> [Source information]
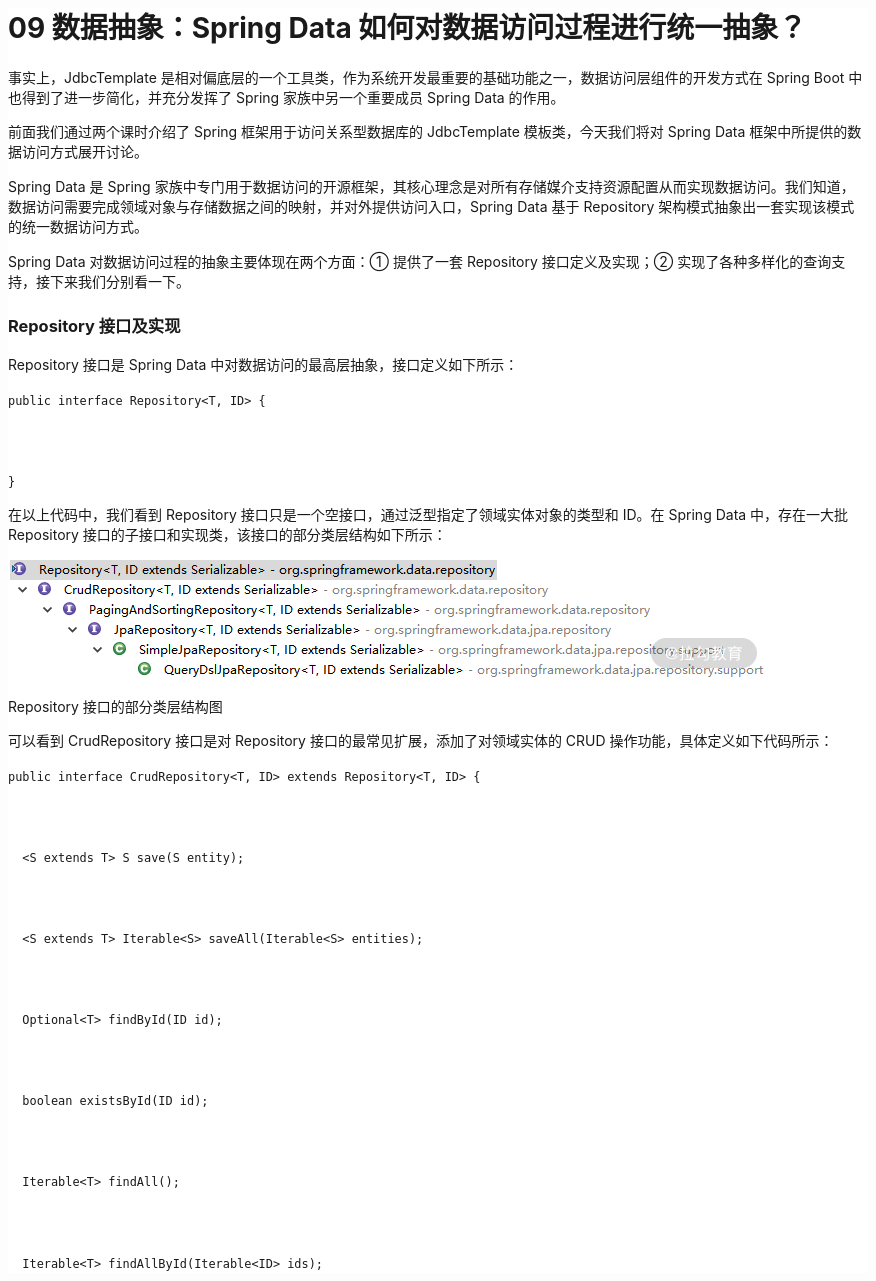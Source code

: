 09 数据抽象：Spring Data 如何对数据访问过程进行统一抽象？
====================================

事实上，JdbcTemplate 是相对偏底层的一个工具类，作为系统开发最重要的基础功能之一，数据访问层组件的开发方式在 Spring Boot 中也得到了进一步简化，并充分发挥了 Spring 家族中另一个重要成员 Spring Data 的作用。

前面我们通过两个课时介绍了 Spring 框架用于访问关系型数据库的 JdbcTemplate 模板类，今天我们将对 Spring Data 框架中所提供的数据访问方式展开讨论。

Spring Data 是 Spring 家族中专门用于数据访问的开源框架，其核心理念是对所有存储媒介支持资源配置从而实现数据访问。我们知道，数据访问需要完成领域对象与存储数据之间的映射，并对外提供访问入口，Spring Data 基于 Repository 架构模式抽象出一套实现该模式的统一数据访问方式。

Spring Data 对数据访问过程的抽象主要体现在两个方面：① 提供了一套 Repository 接口定义及实现；② 实现了各种多样化的查询支持，接下来我们分别看一下。

### Repository 接口及实现

Repository 接口是 Spring Data 中对数据访问的最高层抽象，接口定义如下所示：

```
public interface Repository<T, ID> {



}

```

在以上代码中，我们看到 Repository 接口只是一个空接口，通过泛型指定了领域实体对象的类型和 ID。在 Spring Data 中，存在一大批 Repository 接口的子接口和实现类，该接口的部分类层结构如下所示：

![image](assets/CgqCHl_TH_mAIaaLAABBNaldOqE595.png)

Repository 接口的部分类层结构图

可以看到 CrudRepository 接口是对 Repository 接口的最常见扩展，添加了对领域实体的 CRUD 操作功能，具体定义如下代码所示：

```
public interface CrudRepository<T, ID> extends Repository<T, ID> {



  <S extends T> S save(S entity);



  <S extends T> Iterable<S> saveAll(Iterable<S> entities);



  Optional<T> findById(ID id);



  boolean existsById(ID id);



  Iterable<T> findAll();



  Iterable<T> findAllById(Iterable<ID> ids);

```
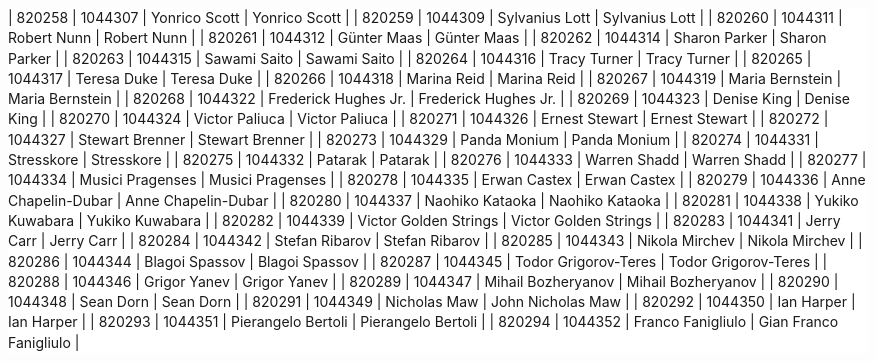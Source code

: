 | 820258 | 1044307 | Yonrico Scott | Yonrico Scott |
| 820259 | 1044309 | Sylvanius Lott | Sylvanius Lott |
| 820260 | 1044311 | Robert Nunn | Robert Nunn |
| 820261 | 1044312 | Günter Maas | Günter Maas |
| 820262 | 1044314 | Sharon Parker | Sharon Parker |
| 820263 | 1044315 | Sawami Saito | Sawami Saito |
| 820264 | 1044316 | Tracy Turner | Tracy Turner |
| 820265 | 1044317 | Teresa Duke | Teresa Duke |
| 820266 | 1044318 | Marina Reid | Marina Reid |
| 820267 | 1044319 | Maria Bernstein | Maria Bernstein |
| 820268 | 1044322 | Frederick Hughes Jr. | Frederick Hughes Jr. |
| 820269 | 1044323 | Denise King | Denise King |
| 820270 | 1044324 | Victor Paliuca | Victor Paliuca |
| 820271 | 1044326 | Ernest Stewart | Ernest Stewart |
| 820272 | 1044327 | Stewart Brenner | Stewart Brenner |
| 820273 | 1044329 | Panda Monium | Panda Monium |
| 820274 | 1044331 | Stresskore | Stresskore |
| 820275 | 1044332 | Patarak | Patarak |
| 820276 | 1044333 | Warren Shadd | Warren Shadd |
| 820277 | 1044334 | Musici Pragenses | Musici Pragenses |
| 820278 | 1044335 | Erwan Castex | Erwan Castex |
| 820279 | 1044336 | Anne Chapelin-Dubar | Anne Chapelin-Dubar |
| 820280 | 1044337 | Naohiko Kataoka | Naohiko Kataoka |
| 820281 | 1044338 | Yukiko Kuwabara | Yukiko Kuwabara |
| 820282 | 1044339 | Victor Golden Strings | Victor Golden Strings |
| 820283 | 1044341 | Jerry Carr | Jerry Carr |
| 820284 | 1044342 | Stefan Ribarov | Stefan Ribarov |
| 820285 | 1044343 | Nikola Mirchev | Nikola Mirchev |
| 820286 | 1044344 | Blagoi Spassov | Blagoi Spassov |
| 820287 | 1044345 | Todor Grigorov-Teres | Todor Grigorov-Teres |
| 820288 | 1044346 | Grigor Yanev | Grigor Yanev |
| 820289 | 1044347 | Mihail Bozheryanov | Mihail Bozheryanov |
| 820290 | 1044348 | Sean Dorn | Sean Dorn |
| 820291 | 1044349 | Nicholas Maw | John Nicholas Maw |
| 820292 | 1044350 | Ian Harper | Ian Harper |
| 820293 | 1044351 | Pierangelo Bertoli | Pierangelo Bertoli |
| 820294 | 1044352 | Franco Fanigliulo | Gian Franco Fanigliulo |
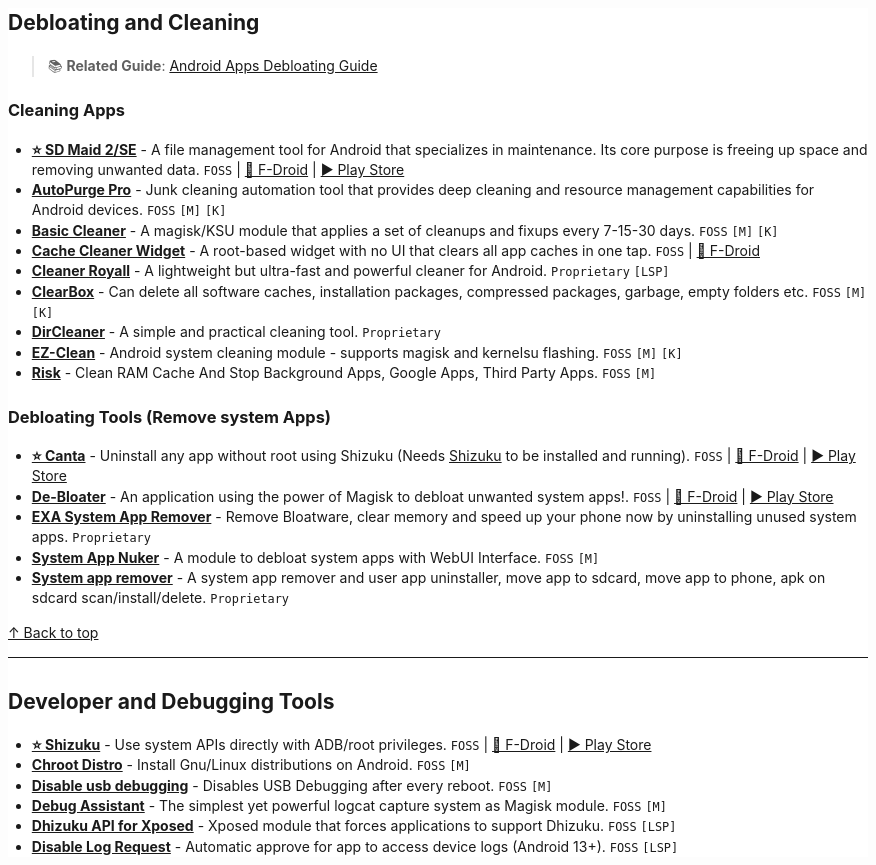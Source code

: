 ## Debloating and Cleaning
> 📚 **Related Guide**: [Android Apps Debloating Guide](../guides/android-apps-debloating.md)

### Cleaning Apps
- **[⭐ SD Maid 2/SE](https://github.com/d4rken-org/sdmaid-se)** - A file management tool for Android that specializes in maintenance. Its core purpose is freeing up space and removing unwanted data. `FOSS` | [🌱 F-Droid](https://f-droid.org/en/packages/eu.darken.sdmse/) | [▶️ Play Store](https://play.google.com/store/apps/details?id=eu.darken.sdmse)
- **[AutoPurge Pro](https://github.com/S123123sd/SmartClear)** - Junk cleaning automation tool that provides deep cleaning and resource management capabilities for Android devices. `FOSS` `[M]` `[K]`
- **[Basic Cleaner](https://github.com/WeirdMidas/BasicCleaner)** - A magisk/KSU module that applies a set of cleanups and fixups every 7-15-30 days. `FOSS` `[M]` `[K]`
- **[Cache Cleaner Widget](https://gitlab.com/Zinaro/CacheCleanerWidget)** - A root-based widget with no UI that clears all app caches in one tap. `FOSS` | [🌱 F-Droid](https://f-droid.org/packages/com.zinaro.cachecleanerwidget/)
- **[Cleaner Royall](https://github.com/araafroyall/Cleaner-Royall)** - A lightweight but ultra-fast and powerful cleaner for Android. `Proprietary` `[LSP]`
- **[ClearBox](https://github.com/FLYCOM-E/ClearBox)** - Can delete all software caches, installation packages, compressed packages, garbage, empty folders etc. `FOSS` `[M]` `[K]`
- **[DirCleaner](https://www.dircleaner.com/)** - A simple and practical cleaning tool. `Proprietary`
- **[EZ-Clean](https://github.com/045200/EZ-Clean)** - Android system cleaning module - supports magisk and kernelsu flashing. `FOSS` `[M]` `[K]`
- **[Risk](https://github.com/rakarmp/Risk)** - Clean RAM Cache And Stop Background Apps, Google Apps, Third Party Apps. `FOSS` `[M]`

### Debloating Tools (Remove system Apps)
- **[⭐ Canta](https://github.com/samolego/Canta)** -  Uninstall any app without root using Shizuku (Needs [Shizuku](https://shizuku.rikka.app/) to be installed and running). `FOSS` | [🌱 F-Droid](https://f-droid.org/en/packages/io.github.samolego.canta/) | [▶️ Play Store](https://play.google.com/store/apps/details?id=io.github.samolego.canta)
- **[De-Bloater](https://github.com/sunilpaulmathew/De-Bloater)** - An application using the power of Magisk to debloat unwanted system apps!. `FOSS` | [🌱 F-Droid](https://f-droid.org/packages/com.sunilpaulmathew.debloater) | [▶️ Play Store](https://play.google.com/store/apps/details?id=com.sunilpaulmathew.debloater)
- **[EXA System App Remover](https://play.google.com/store/apps/details?id=exa.free.saux)** - Remove Bloatware, clear memory and speed up your phone now by uninstalling unused system apps. `Proprietary`
- **[System App Nuker](https://github.com/ChiseWaguri/systemapp_nuker)** - A module to debloat system apps with WebUI Interface. `FOSS` `[M]`
- **[System app remover](https://play.google.com/store/apps/details?id=com.jumobile.manager.systemapp)** - A system app remover and user app uninstaller, move app to sdcard, move app to phone, apk on sdcard scan/install/delete. `Proprietary`

[↑ Back to top](#table-of-contents)

---

## Developer and Debugging Tools
- **[⭐ Shizuku](https://github.com/RikkaApps/Shizuku)** - Use system APIs directly with ADB/root privileges. `FOSS` | [🌱 F-Droid](https://apt.izzysoft.de/fdroid/index/apk/moe.shizuku.privileged.api) | [▶️ Play Store](https://play.google.com/store/search?q=shizuku&c=apps)
- **[Chroot Distro](https://github.com/Magisk-Modules-Alt-Repo/chroot-distro)** - Install Gnu/Linux distributions on Android. `FOSS` `[M]`
- **[Disable usb debugging](https://github.com/Aakif17/disable_usb_debugging)** - Disables USB Debugging after every reboot. `FOSS` `[M]`
- **[Debug Assistant](https://github.com/ThePedroo/DebugAssistant)** - The simplest yet powerful logcat capture system as Magisk module. `FOSS` `[M]`
- **[Dhizuku API for Xposed](https://github.com/iamr0s/Dhizuku-API-Xposed)** - Xposed module that forces applications to support Dhizuku. `FOSS` `[LSP]`
- **[Disable Log Request](https://github.com/QueallyTech/DisableLogRequest)** - Automatic approve for app to access device logs (Android 13+). `FOSS` `[LSP]`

> [Exercise description] All lines from the one with "## Developer and Debugging Tools" to the end of the records must be set down exactly. Skip every line before it.

> [Written response]
## Developer and Debugging Tools
- **[⭐ Shizuku](https://github.com/RikkaApps/Shizuku)** - Use system APIs directly with ADB/root privileges. `FOSS` | [🌱 F-Droid](https://apt.izzysoft.de/fdroid/index/apk/moe.shizuku.privileged.api) | [▶️ Play Store](https://play.google.com/store/search?q=shizuku&c=apps)
- **[Chroot Distro](https://github.com/Magisk-Modules-Alt-Repo/chroot-distro)** - Install Gnu/Linux distributions on Android. `FOSS` `[M]`
- **[Disable usb debugging](https://github.com/Aakif17/disable_usb_debugging)** - Disables USB Debugging after every reboot. `FOSS` `[M]`
- **[Debug Assistant](https://github.com/ThePedroo/DebugAssistant)** - The simplest yet powerful logcat capture system as Magisk module. `FOSS` `[M]`
- **[Dhizuku API for Xposed](https://github.com/iamr0s/Dhizuku-API-Xposed)** - Xposed module that forces applications to support Dhizuku. `FOSS` `[LSP]`
- **[Disable Log Request](https://github.com/QueallyTech/DisableLogRequest)** - Automatic approve for app to access device logs (Android 13+). `FOSS` `[LSP]`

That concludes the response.